▸ REQUIRED ACTION:
This exercise asks for an exact copy of every entry below, with pictures omitted.

▸ THE INPUT:

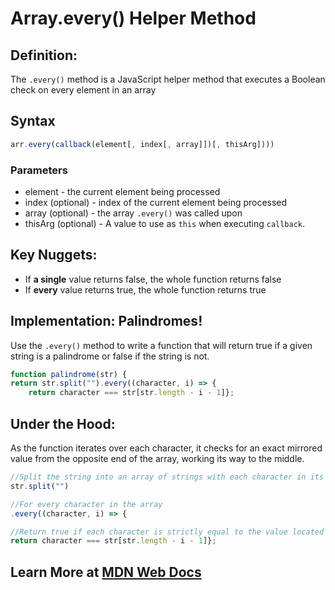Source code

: # Array.every() Helper Method

## Definition:

The `.every()` method is a JavaScript helper method that executes a Boolean check on every element in an array

## Syntax

```js
arr.every(callback(element[, index[, array]])[, thisArg])))
```

### Parameters

- element - the current element being processed
- index (optional) - index of the current element being processed
- array (optional) - the array `.every()` was called upon
- thisArg (optional) - A value to use as `this` when executing `callback`.

## Key Nuggets:

* If **a single** value returns false, the whole function returns false
* If **every** value returns true, the whole function returns true

## Implementation: Palindromes!

Use the `.every()` method to write a function that will return true if a given string is a palindrome or false if the string is not.

```js
function palindrome(str) {
return str.split("").every((character, i) => {
	return character === str[str.length - i - 1]};
```

## Under the Hood:

As the function iterates over each character, it checks for an exact mirrored value from the opposite end of the array, working its way to the middle.

```js
//Split the string into an array of strings with each character in its own string separated by a "".
str.split("")
```
```js
//For every character in the array
.every((character, i) => {
```
```js
//Return true if each character is strictly equal to the value located at an index of array.length - i - 1
return character === str[str.length - i - 1]};
```

## Learn More at [MDN Web Docs]("https://developer.mozilla.org/en-US/docs/Web/JavaScript/Reference/Global_Objects/Array/every#:~:text=The%20every%20method%20executes%20the,all%20elements%2C%20every%20returns%20true%20.")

▸ RESPONSE TO THIS EXERCISE:
Source code

: # Array.every() Helper Method

## Definition:

The `.every()` method is a JavaScript helper method that executes a Boolean check on every element in an array

## Syntax

```js
arr.every(callback(element[, index[, array]])[, thisArg])))
```

### Parameters

- element - the current element being processed
- index (optional) - index of the current element being processed
- array (optional) - the array `.every()` was called upon
- thisArg (optional) - A value to use as `this` when executing `callback`.

## Key Nuggets:

* If **a single** value returns false, the whole function returns false
* If **every** value returns true, the whole function returns true

## Implementation: Palindromes!

Use the `.every()` method to write a function that will return true if a given string is a palindrome or false if the string is not.

```js
function palindrome(str) {
return str.split("").every((character, i) => {
	return character === str[str.length - i - 1]};
```

## Under the Hood:

As the function iterates over each character, it checks for an exact mirrored value from the opposite end of the array, working its way to the middle.

```js
//Split the string into an array of strings with each character in its own string separated by a "".
str.split("")
```
```js
//For every character in the array
.every((character, i) => {
```
```js
//Return true if each character is strictly equal to the value located at an index of array.length - i - 1
return character === str[str.length - i - 1]};
```

## Learn More at [MDN Web Docs]("https://developer.mozilla.org/en-US/docs/Web/JavaScript/Reference/Global_Objects/Array/every#:~:text=The%20every%20method%20executes%20the,all%20elements%2C%20every%20returns%20true%20.")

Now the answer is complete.